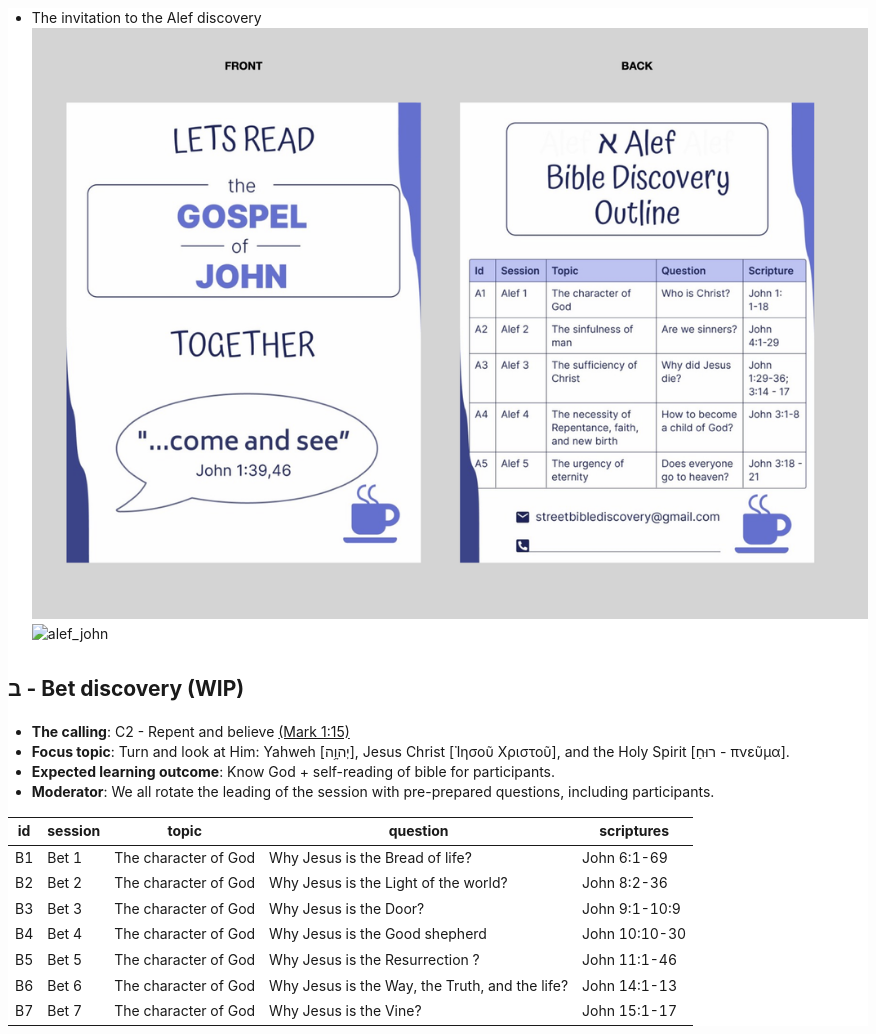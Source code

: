 * The invitation to the Alef discovery  
![alef_invitation](images/alef_invitation.png)
![alef_john](images/alef_john.png)


## ב - Bet discovery (WIP)

* **The calling**: C2 - Repent and believe [(Mark 1:15)](https://my.bible.com/bible/59/MRK.1.15.ESV)  
* **Focus topic**: Turn and look at Him: Yahweh [יְהוָ֥ה], Jesus Christ [Ἰησοῦ Χριστοῦ], and the Holy Spirit [רוּחַ - πνεῦμα].
* **Expected learning outcome**: Know God + self-reading of bible for participants.
* **Moderator**: We all rotate the leading of the session with pre-prepared questions, including participants.

| id  | session | topic                | question                                       | scriptures    |
| --- | ------- | -------------------- | ---------------------------------------------- | ------------- |
| B1  | Bet 1   | The character of God | Why Jesus is the Bread of life?                | John 6:1-69   |
| B2  | Bet 2   | The character of God | Why Jesus is the Light of the world?           | John 8:2-36   |
| B3  | Bet 3   | The character of God | Why Jesus is the Door?                         | John 9:1-10:9 |
| B4  | Bet 4   | The character of God | Why Jesus is the Good shepherd                 | John 10:10-30 |
| B5  | Bet 5   | The character of God | Why Jesus is the Resurrection ?                | John 11:1-46  |
| B6  | Bet 6   | The character of God | Why Jesus is the Way, the Truth, and the life? | John 14:1-13  |
| B7  | Bet 7   | The character of God | Why Jesus is the Vine?                         | John 15:1-17  |


[^1]: This figure has been enhanced (new concepts) from the original SHIFTm2M diagram [(3)](#references).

==*==

◆ WHAT NEEDS TO BE DONE ◆
Repeat exactly the lines of the records from the one containing "[רוּחַ - πνεῦμα]." to the last, and include no line outside that stretch.

◆ RESPONSE TO THE EXERCISE ◆
* **Focus topic**: Turn and look at Him: Yahweh [יְהוָ֥ה], Jesus Christ [Ἰησοῦ Χριστοῦ], and the Holy Spirit [רוּחַ - πνεῦμα].
* **Expected learning outcome**: Know God + self-reading of bible for participants.
* **Moderator**: We all rotate the leading of the session with pre-prepared questions, including participants.

| id  | session | topic                | question                                       | scriptures    |
| --- | ------- | -------------------- | ---------------------------------------------- | ------------- |
| B1  | Bet 1   | The character of God | Why Jesus is the Bread of life?                | John 6:1-69   |
| B2  | Bet 2   | The character of God | Why Jesus is the Light of the world?           | John 8:2-36   |
| B3  | Bet 3   | The character of God | Why Jesus is the Door?                         | John 9:1-10:9 |
| B4  | Bet 4   | The character of God | Why Jesus is the Good shepherd                 | John 10:10-30 |
| B5  | Bet 5   | The character of God | Why Jesus is the Resurrection ?                | John 11:1-46  |
| B6  | Bet 6   | The character of God | Why Jesus is the Way, the Truth, and the life? | John 14:1-13  |
| B7  | Bet 7   | The character of God | Why Jesus is the Vine?                         | John 15:1-17  |


[^1]: This figure has been enhanced (new concepts) from the original SHIFTm2M diagram [(3)](#references).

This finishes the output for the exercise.